1884 – Le train 1712, a déraillé entre les stations de Roumazières et Exideuil.

1884 – Le Temps du 1er janvier 1885


La Démocratie du Cher, 4 janvier 1885
https://gallica.bnf.fr/ark:/12148/bpt6k1690603d/f3


Accident de chemin de fer.
Le train 1712, parti d’Angoulême, le 29 décembre, à cinq heures du soir, en destination de Limoges, a déraillé entre les stations de Roumazières et Exideuil.
Le convoyeur, M. VALÉGEAS, a été tué et quatorze voyageurs ont été blessés.
Voici ce que raconte à ce sujet un propriétaire demeurant sur le bord de la ligne, près du lieu où est arrivé l’accident : Il était 7 heures 1/2 environ, le train 1712 venait de passer. Tout à coup j’entends un bruit formidable, un bruit pareil à celui que pourraient produire un coup de tonnerre terrible et un tremblement de terre réunis. Puis, à travers la nuit, d’épouvantables cris de détresse. Ah! mon Dieu! m’écriai-je, c’est le train qui est tombé sous le pont. Je me mis aussitôt à la fenêtre, et je vis le garde-barrière courant en bras de chemise vers la gare de Roumazières. Tout le train est dans le remblai! me cria-t-il en passant. Je courus immédiatement à l’endroit du sinistre et j’arrivai un des premiers sur le pont. Un affreux spectacle s’offrit à mes yeux. Quelques voyageurs sortaient, étourdis, ensanglantés, de dessous les décombres et remontaient le talus ; les autres ceux qui étaient plus grièvement blessés et et ne pouvaient se dégager – poussaient des cris affreux. Le feu de la machine éclairait tout cela d’une lueur rouge; c’était horrible ! Mais bientôt les gens arrivèrent de tous côtés, munis de petites lanternes sourdes, et le sauvetage commença.»
Le ravin au fond duquel a été précipité le train a une profondeur de 26 mètres. Et quand on considère ces sept voitures éventrées, broyées, émiettées cette locomotive les roues en l’air, la cheminée enfoncée dans le sol, l’avant tourné vers Angoulême, alors qu’elle se dirigeait sur Limoges, c’est à se demander vraiment comment un seul être a pu sortir vivant de cet amas de débris.
Le mécanicien et le chauffeur surtout, qui ont roulé avec leur machine et ont été couverts par elle, doivent la vie à un véritable miracle. C’est un salut impossible à expliquer, étant donnée la position de la locomotive.
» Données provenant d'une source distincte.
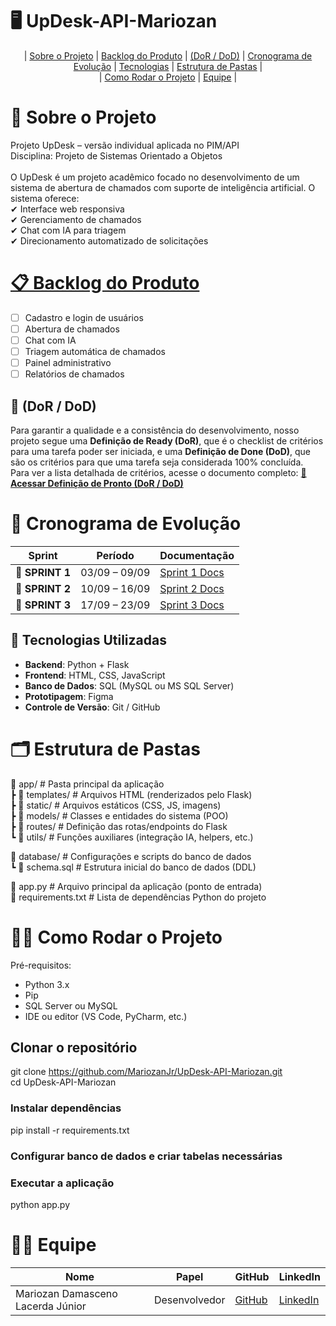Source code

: # 🖥️ UpDesk-API-Mariozan
<p align="center">
  | <a href="#sobre-o-projeto">Sobre o Projeto</a> |
  <a href="#backlog-do-produto">Backlog do Produto</a> |
  <a href="#dordod">(DoR / DoD)</a> |
  <a href="#cronograma-de-evolucao">Cronograma de Evolução</a> |
  <a href="#tecnologias-utilizadas">Tecnologias</a> |
  <a href="#estrutura-de-pastas">Estrutura de Pastas</a> |  
  <br>  | <a href="#como-rodar-o-projeto">Como Rodar o Projeto</a> |  
  <a href="#equipe">Equipe</a> |
</p>


# 📖 Sobre o Projeto <a id="sobre-o-projeto"></a>
Projeto UpDesk – versão individual aplicada no PIM/API  
Disciplina: Projeto de Sistemas Orientado a Objetos  
<br>
O UpDesk é um projeto acadêmico focado no desenvolvimento de um sistema de abertura de chamados com suporte de inteligência artificial.
O sistema oferece:  
✔ Interface web responsiva  
✔ Gerenciamento de chamados  
✔ Chat com IA para triagem  
✔ Direcionamento automatizado de solicitações   

# [📋 Backlog do Produto](./BACKLOG.md) <a id="backlog-do-produto"></a>
- [ ] Cadastro e login de usuários  
- [ ] Abertura de chamados  
- [ ] Chat com IA  
- [ ] Triagem automática de chamados  
- [ ] Painel administrativo  
- [ ] Relatórios de chamados

## 🎯 (DoR / DoD) <a id="dordod"></a>

Para garantir a qualidade e a consistência do desenvolvimento, nosso projeto segue uma **Definição de Ready (DoR)**, que é o checklist de critérios para uma tarefa poder ser iniciada, e uma **Definição de Done (DoD)**, que são os critérios para que uma tarefa seja considerada 100% concluída.  
Para ver a lista detalhada de critérios, acesse o documento completo:
**[📄 Acessar Definição de Pronto (DoR / DoD)](./DoR_DoD.md)**

# 📅 Cronograma de Evolução <a id="cronograma-de-evolucao"></a>

| Sprint          |    Período    | Documentação                                     |
| --------------- | :-----------: | ------------------------------------------------ |
| 🔖 **SPRINT 1** | 03/09 – 09/09| [Sprint 1 Docs](./sprint1.md) |
| 🔖 **SPRINT 2** | 10/09 – 16/09 | [Sprint 2 Docs](.//sprint2.md) |
| 🔖 **SPRINT 3** | 17/09 – 23/09 | [Sprint 3 Docs](./sprint3.md) |


## 🚀 Tecnologias Utilizadas <a id="tecnologias-utilizadas"></a>  
- **Backend**: Python + Flask  
- **Frontend**: HTML, CSS, JavaScript  
- **Banco de Dados**: SQL (MySQL ou MS SQL Server)  
- **Prototipagem**: Figma  
- **Controle de Versão**: Git / GitHub 

# 🗂 Estrutura de Pastas <a id="estrutura-de-pastas"></a>
📁 app/                   # Pasta principal da aplicação  
 ┣ 📁 templates/          # Arquivos HTML (renderizados pelo Flask)  
 ┣ 📁 static/             # Arquivos estáticos (CSS, JS, imagens)  
 ┣ 📁 models/             # Classes e entidades do sistema (POO)  
 ┣ 📁 routes/             # Definição das rotas/endpoints do Flask  
 ┗ 📁 utils/              # Funções auxiliares (integração IA, helpers, etc.)  
   
📁 database/              # Configurações e scripts do banco de dados  
 ┗ 📄 schema.sql          # Estrutura inicial do banco de dados (DDL)  
  
📄 app.py                 # Arquivo principal da aplicação (ponto de entrada)  
📄 requirements.txt       # Lista de dependências Python do projeto  



# 🧑‍💻 Como Rodar o Projeto <a id="como-rodar-o-projeto"></a>
Pré-requisitos:
- Python 3.x  
- Pip
- SQL Server ou MySQL
- IDE ou editor (VS Code, PyCharm, etc.)  

## Clonar o repositório  
git clone https://github.com/MariozanJr/UpDesk-API-Mariozan.git   
cd UpDesk-API-Mariozan   

### Instalar dependências  
pip install -r requirements.txt  

### Configurar banco de dados e criar tabelas necessárias  

### Executar a aplicação  
python app.py  

 

# 🧑‍💻 Equipe <a id="equipe"></a>
| Nome                              | Papel         | GitHub                                  | LinkedIn                                               |
| --------------------------------- | ------------- | --------------------------------------- | ------------------------------------------------------ |
| Mariozan Damasceno Lacerda Júnior | Desenvolvedor | [GitHub](https://github.com/MariozanJr) | [LinkedIn](https://www.linkedin.com/in/mariozanjunior) |

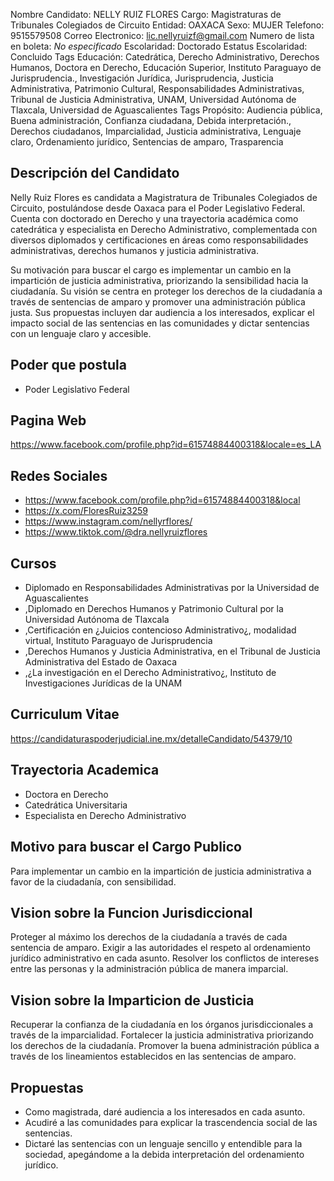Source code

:Nombre Candidato: NELLY RUIZ FLORES
Cargo: Magistraturas de Tribunales Colegiados de Circuito
Entidad: OAXACA
Sexo: MUJER
Telefono: 9515579508
Correo Electronico: lic.nellyruizf@gmail.com
Numero de lista en boleta: *No especificado*
Escolaridad: Doctorado
Estatus Escolaridad: Concluido
Tags Educación: Catedrática, Derecho Administrativo, Derechos Humanos, Doctora en Derecho, Educación Superior, Instituto Paraguayo de Jurisprudencia., Investigación Jurídica, Jurisprudencia, Justicia Administrativa, Patrimonio Cultural, Responsabilidades Administrativas, Tribunal de Justicia Administrativa, UNAM, Universidad Autónoma de Tlaxcala, Universidad de Aguascalientes
Tags Propósito: Audiencia pública, Buena administración, Confianza ciudadana, Debida interpretación., Derechos ciudadanos, Imparcialidad, Justicia administrativa, Lenguaje claro, Ordenamiento jurídico, Sentencias de amparo, Trasparencia


## Descripción del Candidato 

Nelly Ruiz Flores es candidata a Magistratura de Tribunales Colegiados de Circuito, postulándose desde Oaxaca para el Poder Legislativo Federal. Cuenta con doctorado en Derecho y una trayectoria académica como catedrática y especialista en Derecho Administrativo, complementada con diversos diplomados y certificaciones en áreas como responsabilidades administrativas, derechos humanos y justicia administrativa.

Su motivación para buscar el cargo es implementar un cambio en la impartición de justicia administrativa, priorizando la sensibilidad hacia la ciudadanía. Su visión se centra en proteger los derechos de la ciudadanía a través de sentencias de amparo y promover una administración pública justa. Sus propuestas incluyen dar audiencia a los interesados, explicar el impacto social de las sentencias en las comunidades y dictar sentencias con un lenguaje claro y accesible.


## Poder que postula

- Poder Legislativo Federal


## Pagina Web

https://www.facebook.com/profile.php?id=61574884400318&locale=es_LA


## Redes Sociales

- https://www.facebook.com/profile.php?id=61574884400318&local
- https://x.com/FloresRuiz3259
- https://www.instagram.com/nellyrflores/
- https://www.tiktok.com/@dra.nellyruizflores


## Cursos

- Diplomado en Responsabilidades Administrativas por la Universidad de Aguascalientes
- ,Diplomado en Derechos Humanos y Patrimonio Cultural por la Universidad Autónoma de Tlaxcala
- ,Certificación en ¿Juicios contencioso Administrativo¿, modalidad virtual, Instituto Paraguayo de Jurisprudencia
- ,Derechos Humanos y Justicia Administrativa, en el Tribunal de Justicia Administrativa del Estado de Oaxaca
- ,¿La investigación en el Derecho Administrativo¿, Instituto de Investigaciones Jurídicas de la UNAM


## Curriculum Vitae

https://candidaturaspoderjudicial.ine.mx/detalleCandidato/54379/10


## Trayectoria Academica

- Doctora en Derecho
- Catedrática Universitaria
- Especialista en Derecho Administrativo


## Motivo para buscar el Cargo Publico

Para implementar un cambio en la impartición de justicia administrativa a favor de la ciudadanía, con sensibilidad.


## Vision sobre la Funcion Jurisdiccional

Proteger al máximo los derechos de la ciudadanía a través de cada sentencia de amparo. Exigir a las autoridades el respeto al ordenamiento jurídico administrativo en cada asunto. Resolver los conflictos de intereses entre las personas y la administración pública de manera imparcial.


## Vision sobre la Imparticion de Justicia

Recuperar la confianza de la ciudadanía en los órganos jurisdiccionales a través de la imparcialidad. Fortalecer la justicia administrativa priorizando los derechos de la ciudadanía. Promover la buena administración pública a través de los lineamientos establecidos en las sentencias de amparo.


## Propuestas

- Como magistrada, daré audiencia a los interesados en cada asunto.
- Acudiré a las comunidades para explicar la trascendencia social de las sentencias.
- Dictaré las sentencias con un lenguaje sencillo y entendible para la sociedad, apegándome a la debida interpretación del ordenamiento jurídico.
Ce sont les bouillettes, dansant une sarabande effrénée au milieu du tourbillonnement vertigineux des wagons, qui ont occasionné presque toutes les blessures.
Le courrier-convoyeur [Louis VALLAGEAS]a été tué par le tender de la machine qui a éventré son wagon de seconde et lui a aplati la tête contre les parois. L’enlèvement de tous les débris nécessitera certainement un travail considérable.
Les habitants de Roumazières, d’Excideuil et des fermes voisines ont bravement fait leur devoir.
Le déraillement aurait commencé sur le pont, et il serait dû à un écartement des rails. On a remarqué que la tringle destinée à maintenir les rails à la largeur réglementaire manquait.


L’Echo Rochelais, 3 janvier 1885
https://gallica.bnf.fr/ark:/12148/bpt6k16225846/f4


Charente.
Un accident de chemin de fer s’est produit lundi, 29 décembre.
C’est le train qui part d’Angoulême pour Limoges à 5 heures 44 minutes du soir qui a déraillé complètement, entre les stations de Roumazières et d’Excideuil.
Cet accident, dont la cause n’est pas encore connue, s’est produit à la sortie du pont qui traverse la Charente et sur un remblai au bas duquel machine et wagons ont été précipités.
Un convoyeur auxiliaire des postes a été tué; sept voyageurs ont reçu des contusions ou des blessures plus ou moins légères; sept employés sont blessés.
Nous sommes heureux d’apprendre que la situation des blessés est aussi satisfaisante que possible.
Trois ont reçu des blessures assez sérieuses : ce sont MM. BONTIN, visiteur en chef à Limoges; LAGUERRE, graisseur à Limoges, et LARGEAU, garde-frein à Limoges.
Douze ont été légèrement contusionnés.